FIG. 1 is a plan view showing an embodiment of an assembled large flint block according to the present invention, with the structure block and geta material being drawn with a slight distance between them. 2 and 3 are plan views showing another embodiment with the same configuration as in FIG. FIG. 5 is a front view showing the mounting surface of the geta material, FIG. 6 is a partially enlarged front view of the mounting surface, and FIG. 7 is a plan view showing the state in which the flint blocks are loaded on a truck. Fig. 8 is a plan view of a flint block showing another embodiment of the present invention, Fig. 9 is a side view of the same, and Fig. 10 is a partially cutaway front view showing another embodiment of the reinforcing plate attached to the geta material. ,
Fig. 11 is a perspective view showing the reinforcing member in the above embodiment, Fig. 12 is a perspective view showing the case where the flint block of the present invention is used for mountain retaining work, Fig. 13A to 13c
The figure is a plan view for explaining the relationship between the bending spans applied to the breech and the relationship between the strut spans when a conventional flint block and a flint block of the present invention are constructed.
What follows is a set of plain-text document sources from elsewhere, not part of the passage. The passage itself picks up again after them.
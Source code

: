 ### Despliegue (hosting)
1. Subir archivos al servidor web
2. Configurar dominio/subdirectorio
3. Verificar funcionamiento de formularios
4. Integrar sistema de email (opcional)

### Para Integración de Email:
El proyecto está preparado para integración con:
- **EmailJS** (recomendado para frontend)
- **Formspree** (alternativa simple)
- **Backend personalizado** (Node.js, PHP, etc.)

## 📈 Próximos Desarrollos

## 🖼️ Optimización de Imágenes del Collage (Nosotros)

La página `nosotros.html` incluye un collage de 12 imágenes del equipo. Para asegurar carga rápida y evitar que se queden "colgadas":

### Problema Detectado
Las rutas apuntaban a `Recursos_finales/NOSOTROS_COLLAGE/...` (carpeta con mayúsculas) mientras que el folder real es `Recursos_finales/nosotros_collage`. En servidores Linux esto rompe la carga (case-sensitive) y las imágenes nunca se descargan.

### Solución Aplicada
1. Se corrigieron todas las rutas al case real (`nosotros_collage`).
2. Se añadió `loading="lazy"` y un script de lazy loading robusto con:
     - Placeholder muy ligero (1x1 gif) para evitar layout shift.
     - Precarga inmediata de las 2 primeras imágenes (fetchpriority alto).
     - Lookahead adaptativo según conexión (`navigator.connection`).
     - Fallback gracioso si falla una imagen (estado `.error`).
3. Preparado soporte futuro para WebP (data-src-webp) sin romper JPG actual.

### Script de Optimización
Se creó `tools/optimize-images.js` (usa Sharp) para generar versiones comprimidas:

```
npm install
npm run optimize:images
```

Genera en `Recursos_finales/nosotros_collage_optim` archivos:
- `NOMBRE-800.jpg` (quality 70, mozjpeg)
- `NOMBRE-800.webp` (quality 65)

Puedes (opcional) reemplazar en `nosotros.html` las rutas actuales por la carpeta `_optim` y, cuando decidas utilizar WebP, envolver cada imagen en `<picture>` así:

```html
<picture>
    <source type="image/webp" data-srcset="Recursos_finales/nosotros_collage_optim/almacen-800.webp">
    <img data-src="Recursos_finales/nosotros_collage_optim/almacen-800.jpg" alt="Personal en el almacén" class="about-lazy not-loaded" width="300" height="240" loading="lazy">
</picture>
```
Fig. 15 is an explanatory plan view of a mountain stop using each flint block, where the vertical axis is the span of the strut, the horizontal axis is the reaction force applied to the breech, and when II-300 H-beam steel is used. 2 is a graph showing the relationship between the reaction force of IO...Structure block, 20...Geta material, U...
Direct material, 12... Diagonal material, 13... Mounting face plate, 14...
...Mounting member, 15. l6.22, 23,... Reinforcement plate, 28... Reinforcement rib, 26... Bolt hole, 25.27... Mounting hole (long hole), Figure 1 Figure 2 Figure Figure Figure Figure 13B Figure 13C Figure 13C

Claims (1)

[Scope of Claims] 1. Consisting of two members: a structure block assembled in advance in a triangular shape and a geta material attached to the structure block, and when transported, the two members are disassembled and stored on a loading platform. On the other hand, an assembled large flint block characterized in that when in use, a geta material is attached to the mounting surface side of the structure block and integrated by tightening bolts. 2. The structure block consists of a straight member made of H-shaped steel, a diagonal member made of a pair of left and right H-shaped steel arranged in a V-shape on both wings with the direct member as the axis of symmetry, and both ends of the diagonal member. The ends of the direct members are welded with a straight mounting face plate or a mounting member made of H-shaped steel, and on the other hand, it is removable from the mounting face plate or the mounting member made of H-shaped steel in the structure block. A large, prefabricated flint block characterized by a combination of geta materials made of H-beam steel. 3 Reinforcement plates are welded horizontally to both ends and the center of the mounting member in the structure block in such a manner as to close the opening surfaces of the H-beams constituting the mounting member, and the diagonal members and straight members are welded horizontally. 3. The assembly type large flint block according to claim 1 or 2, wherein the load applied in the axial direction of the block is supported by a member having a box-shaped cross section by the mounting member and the reinforcing plate, respectively. 4. The assembly according to any one of claims 1 to 3, wherein reinforcing plates are welded horizontally to both ends and the center of the H-shaped steel constituting the geta material so as to be sandwiched between both flanges of the H-shaped steel. A large flint block. 5. When the diameter of the bolt hole of the raised bolt hole is d and the bolt hole pitch is A, at least the contact surface of the geter material of the mounting face plate or the mounting member in the structure block and the flange surface of the H-beam steel constituting the geter material, 5. The large prefabricated flint block according to any one of claims 1 to 4, wherein a plurality of mounting holes are bored, each consisting of a long hole having a major axis of A+d and a minor axis of d.